[[ Recorded data, beginning ]]

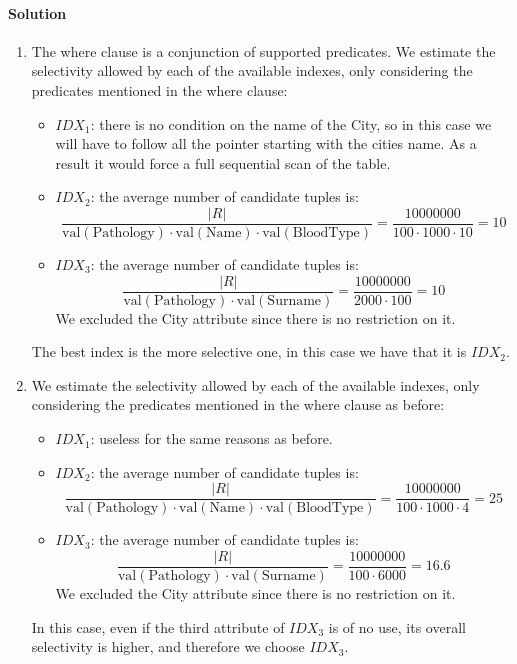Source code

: \paragraph*{Solution}
\begin{enumerate}
    \item The where clause is a conjunction of supported predicates.
        We estimate the selectivity allowed by each of the available indexes, only considering the predicates mentioned in the where clause:
        \begin{itemize}
            \item $IDX_1$: there is no condition on the name of the City, so in this case we will have to follow all the pointer starting with the cities name. 
                As a result it would force a full sequential scan of the table.
            \item $IDX_2$: the average number of candidate tuples is: 
                \[\dfrac{\left\lvert R \right\rvert }{\text{val}(\text{Pathology}) \cdot \text{val}(\text{Name}) \cdot \text{val}(\text{BloodType})}=\dfrac{10000000}{100 \cdot 1000 \cdot 10}=10\]
            \item $IDX_3$: the average number of candidate tuples is: 
                \[\dfrac{\left\lvert R \right\rvert }{\text{val}(\text{Pathology}) \cdot \text{val}(\text{Surname}) }=\dfrac{10000000}{2000 \cdot 100}=10\]
                We excluded the City attribute since there is no restriction on it. 
        \end{itemize}
        The best index is the more selective one, in this case we have that it is $IDX_2$. 
    \item We estimate the selectivity allowed by each of the available indexes, only considering the predicates mentioned in the where clause as before:
        \begin{itemize}
            \item $IDX_1$: useless for the same reasons as before. 
            \item $IDX_2$: the average number of candidate tuples is: 
                \[\dfrac{\left\lvert R \right\rvert }{\text{val}(\text{Pathology}) \cdot \text{val}(\text{Name}) \cdot \text{val}(\text{BloodType})}=\dfrac{10000000}{100 \cdot 1000 \cdot 4}=25\]
            \item $IDX_3$: the average number of candidate tuples is: 
                \[\dfrac{\left\lvert R \right\rvert }{\text{val}(\text{Pathology}) \cdot \text{val}(\text{Surname}) }=\dfrac{10000000}{100 \cdot 6000}=16.6\]
                We excluded the City attribute since there is no restriction on it. 
        \end{itemize}
        In this case, even if the third attribute of $IDX_3$ is of no use, its overall selectivity is higher, and therefore we choose $IDX_3$.
\end{enumerate}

[[ Recorded data, end ]]

What is needed: Give the records again without a single change, and exclude the pictures.

Written solution:
Source code

: \paragraph*{Solution}
\begin{enumerate}
    \item The where clause is a conjunction of supported predicates.
        We estimate the selectivity allowed by each of the available indexes, only considering the predicates mentioned in the where clause:
        \begin{itemize}
            \item $IDX_1$: there is no condition on the name of the City, so in this case we will have to follow all the pointer starting with the cities name. 
                As a result it would force a full sequential scan of the table.
            \item $IDX_2$: the average number of candidate tuples is: 
                \[\dfrac{\left\lvert R \right\rvert }{\text{val}(\text{Pathology}) \cdot \text{val}(\text{Name}) \cdot \text{val}(\text{BloodType})}=\dfrac{10000000}{100 \cdot 1000 \cdot 10}=10\]
            \item $IDX_3$: the average number of candidate tuples is: 
                \[\dfrac{\left\lvert R \right\rvert }{\text{val}(\text{Pathology}) \cdot \text{val}(\text{Surname}) }=\dfrac{10000000}{2000 \cdot 100}=10\]
                We excluded the City attribute since there is no restriction on it. 
        \end{itemize}
        The best index is the more selective one, in this case we have that it is $IDX_2$. 
    \item We estimate the selectivity allowed by each of the available indexes, only considering the predicates mentioned in the where clause as before:
        \begin{itemize}
            \item $IDX_1$: useless for the same reasons as before. 
            \item $IDX_2$: the average number of candidate tuples is: 
                \[\dfrac{\left\lvert R \right\rvert }{\text{val}(\text{Pathology}) \cdot \text{val}(\text{Name}) \cdot \text{val}(\text{BloodType})}=\dfrac{10000000}{100 \cdot 1000 \cdot 4}=25\]
            \item $IDX_3$: the average number of candidate tuples is: 
                \[\dfrac{\left\lvert R \right\rvert }{\text{val}(\text{Pathology}) \cdot \text{val}(\text{Surname}) }=\dfrac{10000000}{100 \cdot 6000}=16.6\]
                We excluded the City attribute since there is no restriction on it. 
        \end{itemize}
        In this case, even if the third attribute of $IDX_3$ is of no use, its overall selectivity is higher, and therefore we choose $IDX_3$.
\end{enumerate}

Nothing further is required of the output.